* [PATCH] fs: revamp iput()
[not found] <20250827-kraut-anekdote-35789fddbb0b@brauner>
@ 2025-08-27 16:24 ` Mateusz Guzik
2025-08-30 15:54 ` Mateusz Guzik
0 siblings, 1 reply; 5+ messages in thread
From: Mateusz Guzik @ 2025-08-27 16:24 UTC (permalink / raw)
To: brauner
Cc: viro, jack, linux-kernel, linux-fsdevel, josef, kernel-team,
amir73il, linux-btrfs, linux-ext4, linux-xfs, Mateusz Guzik
The material change is I_DIRTY_TIME handling without a spurious ref
acquire/release cycle.
While here a bunch of smaller changes:
1. predict there is an inode -- bpftrace suggests one is passed vast
majority of the time
2. convert BUG_ON into VFS_BUG_ON_INODE
3. assert on ->i_count
4. assert ->i_lock is not held
5. flip the order of I_DIRTY_TIME and nlink count checks as the former
is less likely to be true
I verified atomic_read(&inode->i_count) does not show up in asm if
debug is disabled.
Signed-off-by: Mateusz Guzik <mjguzik@gmail.com>
---
The routine kept annoying me, so here is a further revised variant.
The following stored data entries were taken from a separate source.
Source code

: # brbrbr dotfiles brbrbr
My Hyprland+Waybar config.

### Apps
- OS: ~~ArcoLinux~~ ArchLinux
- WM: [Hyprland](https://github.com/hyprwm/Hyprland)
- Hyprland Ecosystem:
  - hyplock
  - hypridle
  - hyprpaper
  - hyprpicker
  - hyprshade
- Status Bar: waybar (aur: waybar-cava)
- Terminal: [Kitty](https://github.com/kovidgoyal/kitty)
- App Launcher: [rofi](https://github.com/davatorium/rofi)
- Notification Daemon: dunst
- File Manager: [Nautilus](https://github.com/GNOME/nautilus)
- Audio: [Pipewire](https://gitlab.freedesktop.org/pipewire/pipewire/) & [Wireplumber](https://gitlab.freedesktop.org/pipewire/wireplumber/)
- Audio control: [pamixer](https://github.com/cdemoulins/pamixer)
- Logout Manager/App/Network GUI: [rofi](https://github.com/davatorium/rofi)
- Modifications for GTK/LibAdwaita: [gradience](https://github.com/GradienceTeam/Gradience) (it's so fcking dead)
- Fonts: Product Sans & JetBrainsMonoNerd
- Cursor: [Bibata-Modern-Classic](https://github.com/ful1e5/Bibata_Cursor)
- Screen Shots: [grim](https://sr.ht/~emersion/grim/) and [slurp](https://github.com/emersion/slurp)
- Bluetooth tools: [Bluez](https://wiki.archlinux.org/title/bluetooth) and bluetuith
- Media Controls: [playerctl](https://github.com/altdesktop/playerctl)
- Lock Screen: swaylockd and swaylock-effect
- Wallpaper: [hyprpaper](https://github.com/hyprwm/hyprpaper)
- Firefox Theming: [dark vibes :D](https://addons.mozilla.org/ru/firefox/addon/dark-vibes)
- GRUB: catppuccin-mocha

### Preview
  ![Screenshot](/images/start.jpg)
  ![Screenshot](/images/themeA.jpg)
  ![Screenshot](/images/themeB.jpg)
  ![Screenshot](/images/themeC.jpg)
I verified this compiles, but I still cannot runtime test. I'm sorry for
that. My signed-off is conditional on a good samaritan making sure it
works :)
diff compared to the thing I sent "informally":
- if (unlikely(!inode))
- asserts
- slightly reworded iput_final commentary
- unlikely() on the second I_DIRTY_TIME check
Given the revamp I think it makes sense to attribute the change to me,
hence a "proper" mail.
The thing surviving from the submission by Josef is:
+ if (atomic_add_unless(&inode->i_count, -1, 1))
+ return;
And of course he is the one who brought up the spurious refcount trip in
the first place.
I'm happy with Reported-by, Co-developed-by or whatever other credit
as you guys see fit.
That aside I think it would be nice if NULL inodes passed to iput
became illegal, but that's a different story for another day.
fs/inode.c | 46 +++++++++++++++++++++++++++++++++++-----------
1 file changed, 35 insertions(+), 11 deletions(-)
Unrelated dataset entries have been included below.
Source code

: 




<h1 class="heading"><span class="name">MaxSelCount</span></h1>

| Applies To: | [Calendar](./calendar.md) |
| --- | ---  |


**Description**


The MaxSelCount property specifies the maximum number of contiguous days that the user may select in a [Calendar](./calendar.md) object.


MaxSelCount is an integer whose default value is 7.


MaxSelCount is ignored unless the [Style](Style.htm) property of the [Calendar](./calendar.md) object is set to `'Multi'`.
diff --git a/fs/inode.c b/fs/inode.c
index 01ebdc40021e..01a554e11279 100644
--- a/fs/inode.c
+++ b/fs/inode.c
@@ -1908,20 +1908,44 @@ static void iput_final(struct inode *inode)
*/
void iput(struct inode *inode)
{
- if (!inode)
+ if (unlikely(!inode))
return;
- BUG_ON(inode->i_state & I_CLEAR);
+
retry:
- if (atomic_dec_and_lock(&inode->i_count, &inode->i_lock)) {
- if (inode->i_nlink && (inode->i_state & I_DIRTY_TIME)) {
- atomic_inc(&inode->i_count);
- spin_unlock(&inode->i_lock);
- trace_writeback_lazytime_iput(inode);
- mark_inode_dirty_sync(inode);
- goto retry;
- }
- iput_final(inode);
+ lockdep_assert_not_held(&inode->i_lock);
+ VFS_BUG_ON_INODE(inode->i_state & I_CLEAR, inode);
+ /*
+ * Note this assert is technically racy as if the count is bogusly
+ * equal to one, then two CPUs racing to further drop it can both
+ * conclude it's fine.
+ */
+ VFS_BUG_ON_INODE(atomic_read(&inode->i_count) < 1, inode);
+
+ if (atomic_add_unless(&inode->i_count, -1, 1))
+ return;
+
+ if ((inode->i_state & I_DIRTY_TIME) && inode->i_nlink) {
+ trace_writeback_lazytime_iput(inode);
+ mark_inode_dirty_sync(inode);
+ goto retry;
}
+
+ spin_lock(&inode->i_lock);
+ if (unlikely((inode->i_state & I_DIRTY_TIME) && inode->i_nlink)) {
+ spin_unlock(&inode->i_lock);
+ goto retry;
+ }
+
+ if (!atomic_dec_and_test(&inode->i_count)) {
+ spin_unlock(&inode->i_lock);
+ return;
+ }
+
+ /*
+ * iput_final() drops ->i_lock, we can't assert on it as the inode may
+ * be deallocated by the time the call returns.
+ */
+ iput_final(inode);
}
EXPORT_SYMBOL(iput);
--
2.43.0
^ permalink raw reply related [flat|nested] 5+ messages in thread
* Re: [PATCH] fs: revamp iput()
2025-08-27 16:24 ` [PATCH] fs: revamp iput() Mateusz Guzik
@ 2025-08-30 15:54 ` Mateusz Guzik
2025-09-01 8:50 ` Jan Kara
2025-09-01 10:41 ` Christian Brauner
0 siblings, 2 replies; 5+ messages in thread
From: Mateusz Guzik @ 2025-08-30 15:54 UTC (permalink / raw)
To: brauner
Cc: viro, jack, linux-kernel, linux-fsdevel, josef, kernel-team,
amir73il, linux-btrfs, linux-ext4, linux-xfs
I'm writing a long response to this series, in the meantime I noticed
this bit landed in
https://git.kernel.org/pub/scm/linux/kernel/git/vfs/vfs.git/commit/?h=vfs-6.18.inode.refcount.preliminaries&id=3cba19f6a00675fbc2af0987dfc90e216e6cfb74
but with some whitespace issues in comments -- they are indented with
spaces instead of tabs after the opening line.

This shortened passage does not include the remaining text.